The unfunded debt left by the former Ontario Hydro has increased during the past year, newly released financial statements show.

And one energy critic predicts the special debt reduction charge that consumers are now paying on their hydro bills will have to be increased if there’s to be any hope of paying it off.

The annual report of the Ontario Electricity Financial Corp., or OEFC, which holds the Ontario Hydro debt, shows the unfunded portion of the debt has grown by $700 million since OEFC assumed it in 1999.

Ontario Hydro left debt of $38.1 billion, but part of it was offset by assets worth $18.7 billion, leaving an unfunded debt of $19.4 billion when OEFC took over. It is also referred to as stranded debt.

The latest annual report shows the stranded debt had grown to $20.1 billion as of March, 2002. It was $20.0 billion a year earlier.

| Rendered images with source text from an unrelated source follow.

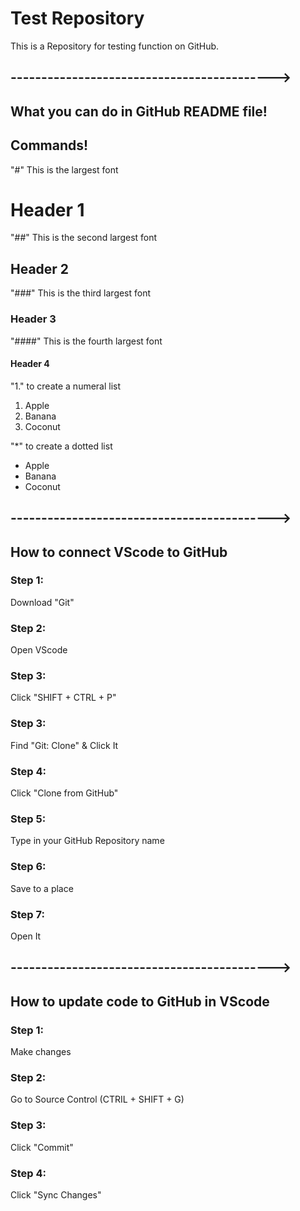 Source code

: # Test Repository
This is a Repository for testing function on GitHub.

## ------------------------------------------->

## What you can do in GitHub README file!

## Commands!

"#" This is the largest font
# Header 1

"##" This is the second largest font
## Header 2

"###" This is the third largest font
### Header 3

"####" This is the fourth largest font
#### Header 4

"1." to create a numeral list
1. Apple
2. Banana
3. Coconut

"*" to create a dotted list
* Apple
* Banana
* Coconut

## ------------------------------------------->

## How to connect VScode to GitHub

### Step 1:

Download "Git"

### Step 2:

Open VScode

### Step 3:

Click "SHIFT + CTRL + P"

### Step 3:

Find "Git: Clone" & Click It

### Step 4:

Click "Clone from GitHub"

### Step 5:

Type in your GitHub Repository name

### Step 6:

Save to a place

### Step 7:

Open It

## ------------------------------------------->

## How to update code to GitHub in VScode

### Step 1:

Make changes

### Step 2:

Go to Source Control (CTRIL + SHIFT + G)

### Step 3:

Click "Commit"

### Step 4:

Click "Sync Changes" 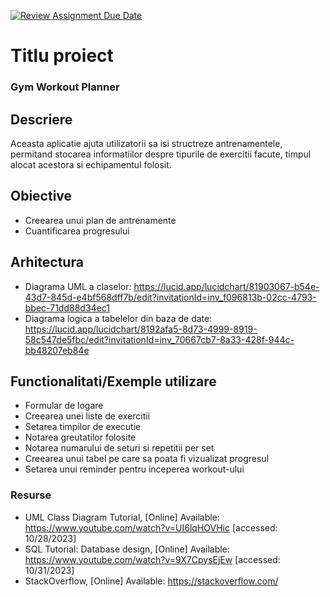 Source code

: [![Review Assignment Due Date](https://classroom.github.com/assets/deadline-readme-button-24ddc0f5d75046c5622901739e7c5dd533143b0c8e959d652212380cedb1ea36.svg)](https://classroom.github.com/a/YmUJH1TE)
# Titlu proiect
### Gym Workout Planner

## Descriere
Aceasta aplicatie ajuta utilizatorii sa isi structreze antrenamentele, permitand stocarea informatiilor despre tipurile de exercitii facute, timpul alocat acestora si echipamentul folosit.

## Obiective
* Creearea unui plan de antrenamente
* Cuantificarea progresului

## Arhitectura
* Diagrama UML a claselor: https://lucid.app/lucidchart/81903067-b54e-43d7-845d-e4bf568dff7b/edit?invitationId=inv_f096813b-02cc-4793-bbec-71dd88d34ec1
* Diagrama logica a tabelelor din baza de date: https://lucid.app/lucidchart/8192afa5-8d73-4999-8919-58c547de5fbc/edit?invitationId=inv_70667cb7-8a33-428f-944c-bb48207eb84e


## Functionalitati/Exemple utilizare
* Formular de logare
* Creearea unei liste de exercitii
* Setarea timpilor de executie
* Notarea greutatilor folosite
* Notarea numarului de seturi si repetitii per set
* Creearea unui tabel pe care sa poata fi vizualizat progresul
* Setarea unui reminder pentru inceperea workout-ului

### Resurse
* UML Class Diagram Tutorial, [Online] Available: https://www.youtube.com/watch?v=UI6lqHOVHic [accessed: 10/28/2023]
* SQL Tutorial: Database design, [Online] Available: https://www.youtube.com/watch?v=9X7CpysEjEw [accessed: 10/31/2023]
* StackOverflow, [Online] Available: https://stackoverflow.com/
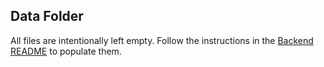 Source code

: ## Data Folder

All files are intentionally left empty. Follow the instructions in the [Backend README](../README.md) to populate them. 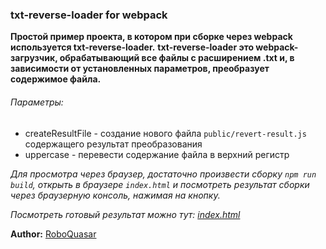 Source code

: ### txt-reverse-loader for webpack

**Простой пример проекта, в котором при сборке через webpack используется txt-reverse-loader.**
**txt-reverse-loader это webpack-загрузчик, обрабатывающий все файлы с расширением .txt и,
в зависимости от установленных параметров, преобразует содержимое файла.**
###### Параметры:

* createResultFile - создание нового файла `public/revert-result.js` содержащего результат преобразования
* uppercase - перевести содержание файла в верхний регистр

*Для просмотра через браузер, достаточно произвести сборку `npm run build`, открыть в браузере `index.html` и
посмотреть результат сборки через браузерную консоль, нажимая на кнопку.*


*Посмотреть готовый результат можно тут: [index.html](https://roboquasar.github.io/txt-loader-webpack/)*


**Author:** [RoboQuasar](https://github.com/RoboQuasar)
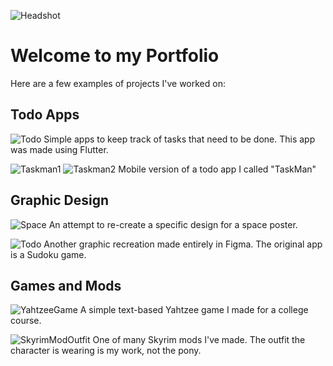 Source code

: ![Headshot](https://github.com/noahburrows/Portfolio/blob/main/Headshot.jpg?raw=true)
# Welcome to my Portfolio

Here are a few examples of projects I've worked on:

## Todo Apps

![Todo](https://github.com/noahburrows/Portfolio/blob/main/TodoProfile.png?raw=true)
Simple apps to keep track of tasks that need to be done. This app was made using Flutter.

![Taskman1](https://github.com/noahburrows/TaskMan/blob/main/Screenshot_20230613_145415.png?raw=true)
![Taskman2](https://github.com/noahburrows/TaskMan/blob/main/Screenshot_20230613_145720.png?raw=true)
Mobile version of a todo app I called "TaskMan"

## Graphic Design

![Space](https://github.com/noahburrows/Portfolio/blob/main/BurrowsNoahFinalProjectGraphics.jpg?raw=true)
An attempt to re-create a specific design for a space poster.

![Todo](https://github.com/noahburrows/Portfolio/blob/main/AppRecreation.png?raw=true)
Another graphic recreation made entirely in Figma. The original app is a Sudoku game.

## Games and Mods

![YahtzeeGame](https://github.com/noahburrows/Portfolio/blob/main/YahtzeeProfile.png?raw=true)
A simple text-based Yahtzee game I made for a college course.

![SkyrimModOutfit](https://github.com/noahburrows/Portfolio/blob/main/72850_screenshots_2015-02-15_00014.jpg?raw=true)
One of many Skyrim mods I've made. The outfit the character is wearing is my work, not the pony.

The province has earmarked incomes generated by Ontario Hydro’s successor companies, and payments in lieu of taxes made by the province’s local utilities, toward paying it.

But Ontario Power Generation, which owns about 70 per cent of the province’s generating capacity, restated its earnings last year, which reduced the money flowing to OEFC.

Tom Adams, executive director of Energy Probe and a critic of Ontario Hydro’s financing, said the news is discouraging.

"At the rate we’re going, we’ll never pay off the stranded debt," he said. "We’re not quite treading water."

Electricity users in Ontario are paying a special charge of 0.7 cents a kilowatt hour to help pay down the stranded debt. But Adams said the charge – which was supposed to be temporary – will become long term, and will likely increase to 1 cent a kilowatt hour.

Adams noted that OEFC’s report projects the debt will be retired in 2012, rather than earlier projections of 2010.

"From year to year, they might be changing all kinds of things," he said – including, perhaps, an assumption that the special debt reduction charge might be increased.